Marc Fesneau, ministre chargé des Relations avec le Parlement, défend aujourd'hui Richard Ferrand. Il estime qu'il ne doit pas démissionner de ses fonctions. "Si on veut aller au bout de la présomption d'innocence, il ne faut pas tirer des conséquences d'un acte de procédure", indique-t-il sur BFMTV. Selon lui, une démission du président de l'Assemblée nationale "ne rendrait pas service à la justice" : la séparation des pouvoirs – législatif, exécutif, judiciaire – garantit l'indépendance de la justice, même si Richard Ferrand reste à la tête de l'Assemblée.
Dans les années 2007-2017, le virage de l'affaire Cahuzac
Sous la présidence de Nicolas Sarkozy (2007-2012), plusieurs membres du gouvernement quittent leur poste en raison d'affaires.

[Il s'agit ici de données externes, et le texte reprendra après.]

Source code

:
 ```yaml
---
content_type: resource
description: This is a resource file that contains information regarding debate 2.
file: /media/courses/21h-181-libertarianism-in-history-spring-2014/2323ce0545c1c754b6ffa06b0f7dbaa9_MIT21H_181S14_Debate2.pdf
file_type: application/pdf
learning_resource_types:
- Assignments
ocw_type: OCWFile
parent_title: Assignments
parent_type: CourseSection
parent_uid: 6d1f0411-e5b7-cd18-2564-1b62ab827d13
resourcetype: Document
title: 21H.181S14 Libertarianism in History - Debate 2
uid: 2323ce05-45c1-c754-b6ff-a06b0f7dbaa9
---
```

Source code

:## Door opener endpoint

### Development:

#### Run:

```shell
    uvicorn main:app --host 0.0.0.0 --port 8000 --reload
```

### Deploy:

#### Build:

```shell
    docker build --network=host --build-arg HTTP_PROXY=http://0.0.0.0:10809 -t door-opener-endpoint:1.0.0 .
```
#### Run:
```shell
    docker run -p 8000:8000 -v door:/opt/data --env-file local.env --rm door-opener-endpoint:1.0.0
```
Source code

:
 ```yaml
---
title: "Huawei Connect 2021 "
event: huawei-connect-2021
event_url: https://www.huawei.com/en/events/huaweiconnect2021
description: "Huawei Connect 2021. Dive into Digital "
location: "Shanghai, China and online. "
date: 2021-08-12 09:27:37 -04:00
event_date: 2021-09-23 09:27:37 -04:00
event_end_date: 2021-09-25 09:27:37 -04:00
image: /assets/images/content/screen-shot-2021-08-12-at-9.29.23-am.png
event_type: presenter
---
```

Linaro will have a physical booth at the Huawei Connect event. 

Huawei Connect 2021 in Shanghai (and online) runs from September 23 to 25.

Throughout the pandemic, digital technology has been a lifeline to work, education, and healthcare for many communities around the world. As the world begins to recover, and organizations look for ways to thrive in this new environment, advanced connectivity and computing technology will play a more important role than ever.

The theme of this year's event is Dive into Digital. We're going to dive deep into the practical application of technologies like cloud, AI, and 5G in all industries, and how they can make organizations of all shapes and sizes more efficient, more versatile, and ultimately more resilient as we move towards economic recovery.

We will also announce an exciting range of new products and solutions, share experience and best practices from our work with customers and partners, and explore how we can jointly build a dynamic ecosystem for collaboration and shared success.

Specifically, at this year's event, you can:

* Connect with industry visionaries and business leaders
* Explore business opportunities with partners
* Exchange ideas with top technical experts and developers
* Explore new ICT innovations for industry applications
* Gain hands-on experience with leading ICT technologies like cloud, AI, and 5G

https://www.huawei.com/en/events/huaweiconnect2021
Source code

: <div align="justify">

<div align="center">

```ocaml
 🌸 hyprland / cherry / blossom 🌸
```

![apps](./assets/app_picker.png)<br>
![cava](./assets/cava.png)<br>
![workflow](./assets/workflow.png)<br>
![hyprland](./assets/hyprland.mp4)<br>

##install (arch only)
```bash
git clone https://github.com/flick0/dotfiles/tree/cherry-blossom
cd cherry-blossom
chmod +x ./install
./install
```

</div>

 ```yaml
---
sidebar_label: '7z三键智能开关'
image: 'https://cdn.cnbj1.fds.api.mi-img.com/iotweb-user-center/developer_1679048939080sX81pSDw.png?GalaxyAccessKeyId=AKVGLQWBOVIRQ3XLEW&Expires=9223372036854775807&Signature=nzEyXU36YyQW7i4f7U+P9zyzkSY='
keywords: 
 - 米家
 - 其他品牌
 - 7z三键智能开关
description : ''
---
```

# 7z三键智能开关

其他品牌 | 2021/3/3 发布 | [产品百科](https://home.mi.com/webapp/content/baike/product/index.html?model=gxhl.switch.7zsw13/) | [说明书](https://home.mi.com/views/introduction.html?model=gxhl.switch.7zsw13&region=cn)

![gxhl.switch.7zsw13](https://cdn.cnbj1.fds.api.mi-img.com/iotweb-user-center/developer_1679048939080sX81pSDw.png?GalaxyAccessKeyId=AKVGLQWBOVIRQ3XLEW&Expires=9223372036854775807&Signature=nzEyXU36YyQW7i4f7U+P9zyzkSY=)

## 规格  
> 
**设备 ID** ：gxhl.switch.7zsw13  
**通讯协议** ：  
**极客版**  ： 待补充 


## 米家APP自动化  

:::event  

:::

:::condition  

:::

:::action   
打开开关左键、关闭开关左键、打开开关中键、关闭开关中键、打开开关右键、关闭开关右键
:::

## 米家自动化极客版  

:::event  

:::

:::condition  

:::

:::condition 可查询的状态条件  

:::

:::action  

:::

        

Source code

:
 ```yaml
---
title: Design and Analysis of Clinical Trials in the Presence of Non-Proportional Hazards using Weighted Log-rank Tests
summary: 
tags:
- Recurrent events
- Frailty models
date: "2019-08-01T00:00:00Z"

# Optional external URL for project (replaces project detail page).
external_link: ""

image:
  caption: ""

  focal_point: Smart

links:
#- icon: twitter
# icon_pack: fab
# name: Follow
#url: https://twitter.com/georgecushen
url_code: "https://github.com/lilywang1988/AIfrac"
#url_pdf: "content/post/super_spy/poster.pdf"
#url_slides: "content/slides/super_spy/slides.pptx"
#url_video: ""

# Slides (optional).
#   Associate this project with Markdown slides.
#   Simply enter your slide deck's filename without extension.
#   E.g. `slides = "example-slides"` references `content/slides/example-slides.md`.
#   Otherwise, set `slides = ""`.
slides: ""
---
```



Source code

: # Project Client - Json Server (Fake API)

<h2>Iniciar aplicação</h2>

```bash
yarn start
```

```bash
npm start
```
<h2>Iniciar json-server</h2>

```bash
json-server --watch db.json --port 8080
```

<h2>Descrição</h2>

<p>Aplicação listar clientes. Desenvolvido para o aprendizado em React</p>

C'est le cas d'Alain Joyandet, secrétaire d'Etat à la Coopération et à la Francophonie, mis en cause pour un permis de construire illégal et pour la location d'un jet privé. Il démissionne en juillet 2010. Le même mois, le secrétaire d'Etat chargé du développement du Grand Paris, Christian Blanc, quitte également ses fonctions, après la révélation de ses dépenses en cigares (plusieurs milliers d'euros) réglées avec des fonds publics.
Quelques mois plus tard, Georges Tron, secrétaire d'Etat chargé de la Fonction publique, est accusé de viol et d'agression sexuelle par deux anciennes employées. Il quitte le gouvernement en mai 2011, à la demande du Premier ministre, François Fillon. Il bénéficie ensuite d'un non-lieu dans cette affaire, en 2014.
Lors du mandat de François Hollande (2012-2017), des faits particulièrement embarrassants pour un ministre du Budget précipitent le départ de Jérôme Cahuzac, en 2013. Il quitte le gouvernement le jour de l'ouverture d'une information judiciaire après les révélations de Mediapart sur ses comptes cachés à l'étranger.
En 2014, Thomas Thévenoud, secrétaire d'Etat au commerce extérieur du gouvernement Valls II, démissionne neuf jours après sa nomination, après un "problème de conformité avec le fisc". Bruno Le Roux, ministre de l'Intérieur de Bernard Cazeneuve, démissionne en 2017 à la suite des révélations sur l'embauche en tant que collaboratrices parlementaires de ses filles, à l'époque encore mineures.
Dans les années 1990, la "jurisprudence Bérégovoy-Balladur"
La "jurisprudence Bérégovoy-Balladur" veut qu'un ministre mis en examen ou en passe de l'être ne reste pas en fonction. Cette règle implicite du monde politique n'est en aucun cas une obligation : les concernés peuvent se l'appliquer à eux-mêmes ou se voir intimer la demande de démission par le Premier ministre ou le président de la République.
Bernard Tapie, ministre de la Ville de Pierre Bérégovoy en 1992, démissionne sur demande du Premier ministre quelques jours avant d'être mis en examen dans le cadre d'un litige privé et commercial. A l'époque, les poids lourds du PS, Laurent Fabius et Pierre Mauroy, incitent Pierre Bérégovoy à exiger cette démission. Question d'image et de confiance envers un gouvernement qui a fait de l'honnêteté la valeur cardinale de sa politique.
En 1994, Edouard Balladur reprend cette règle, alors que plusieurs ministres de son gouvernement sont mis en cause dans diverses affaires judiciaires. Alain Carignon, Gérard Longuet et Michel Roussin rendent successivement leurs portefeuilles ministériels.
Quelques années plus tard, c'est Dominique Strauss-Kahn qui démissionne du ministère de l'Economie. Il est alors mise en cause dans l'affaire de la Mnef. Bien que Dominique Strauss-Kahn ne fasse pas l'objet d'une mise en examen, le Premier ministre, Lionel Jospin, estime que ce geste calmera les médias et l'opinion publique.
La présidence de l'Assemblée nationale n'a jamais été soumise à la jurisprudence Bérégovoy-Balladur. En 1997, Laurent Fabius a d'ailleurs été élu à ce poste alors qu'il était mis en examen dans l'affaire du sang contaminé.